(Work to complete):
Reproduce the records that follow in full, excluding any picture they contain.

········

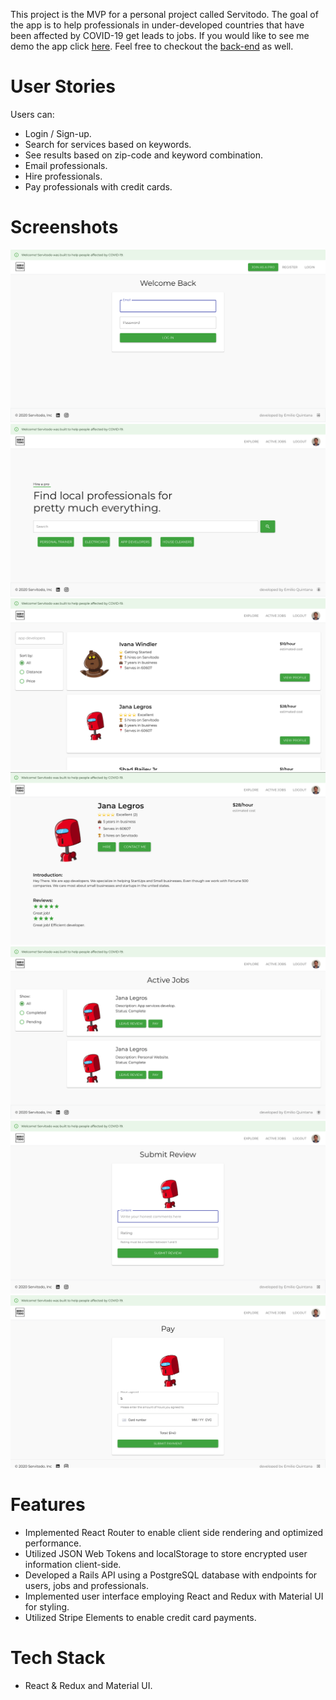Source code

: This project is the MVP for a personal project called Servitodo. The goal of the app is to help professionals in under-developed countries that have been affected by COVID-19 get leads to jobs. If you would like to see me demo the app click [here](https://www.loom.com/share/0782c7ff097e49c3ab2d8b0e3e2b8817). Feel free to checkout the [back-end](https://github.com/emilio-quintana-dev/servitodo-api) as well.

# User Stories

Users can:
- Login / Sign-up.
- Search for services based on keywords.
- See results based on zip-code and keyword combination.
- Email professionals.
- Hire professionals.
- Pay professionals with credit cards.


# Screenshots 

![Image of Login Screen](https://github.com/emilio-quintana-dev/servitodo/blob/master/screenshots/login.png)
![Image of Dashboard](https://github.com/emilio-quintana-dev/servitodo/blob/master/screenshots/search.png)
![Image of Expandable](https://github.com/emilio-quintana-dev/servitodo/blob/master/screenshots/results.png)
![Image of Edit Screen](https://github.com/emilio-quintana-dev/servitodo/blob/master/screenshots/profile.png)
![Image of New Screen](https://github.com/emilio-quintana-dev/servitodo/blob/master/screenshots/jobs.png)
![Image of Search Results](https://github.com/emilio-quintana-dev/servitodo/blob/master/screenshots/reviews.png)
![Image of MailJS Generated Email](https://github.com/emilio-quintana-dev/servitodo/blob/master/screenshots/pay.png)

# Features 
- Implemented React Router to enable client side rendering and optimized performance.
- Utilized JSON Web Tokens and localStorage to store encrypted user information client-side.
- Developed a Rails API using a PostgreSQL database with endpoints for users, jobs and professionals.
- Implemented user interface employing React and Redux with Material UI for styling.
- Utilized Stripe Elements to enable credit card payments.

# Tech Stack 
- React & Redux and Material UI.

········

(Solution for this problem):
Source code

: This project is the MVP for a personal project called Servitodo. The goal of the app is to help professionals in under-developed countries that have been affected by COVID-19 get leads to jobs. If you would like to see me demo the app click [here](https://www.loom.com/share/0782c7ff097e49c3ab2d8b0e3e2b8817). Feel free to checkout the [back-end](https://github.com/emilio-quintana-dev/servitodo-api) as well.

# User Stories

Users can:
- Login / Sign-up.
- Search for services based on keywords.
- See results based on zip-code and keyword combination.
- Email professionals.
- Hire professionals.
- Pay professionals with credit cards.


# Screenshots 

![Image of Login Screen](https://github.com/emilio-quintana-dev/servitodo/blob/master/screenshots/login.png)
![Image of Dashboard](https://github.com/emilio-quintana-dev/servitodo/blob/master/screenshots/search.png)
![Image of Expandable](https://github.com/emilio-quintana-dev/servitodo/blob/master/screenshots/results.png)
![Image of Edit Screen](https://github.com/emilio-quintana-dev/servitodo/blob/master/screenshots/profile.png)
![Image of New Screen](https://github.com/emilio-quintana-dev/servitodo/blob/master/screenshots/jobs.png)
![Image of Search Results](https://github.com/emilio-quintana-dev/servitodo/blob/master/screenshots/reviews.png)
![Image of MailJS Generated Email](https://github.com/emilio-quintana-dev/servitodo/blob/master/screenshots/pay.png)

# Features 
- Implemented React Router to enable client side rendering and optimized performance.
- Utilized JSON Web Tokens and localStorage to store encrypted user information client-side.
- Developed a Rails API using a PostgreSQL database with endpoints for users, jobs and professionals.
- Implemented user interface employing React and Redux with Material UI for styling.
- Utilized Stripe Elements to enable credit card payments.

# Tech Stack 
- React & Redux and Material UI.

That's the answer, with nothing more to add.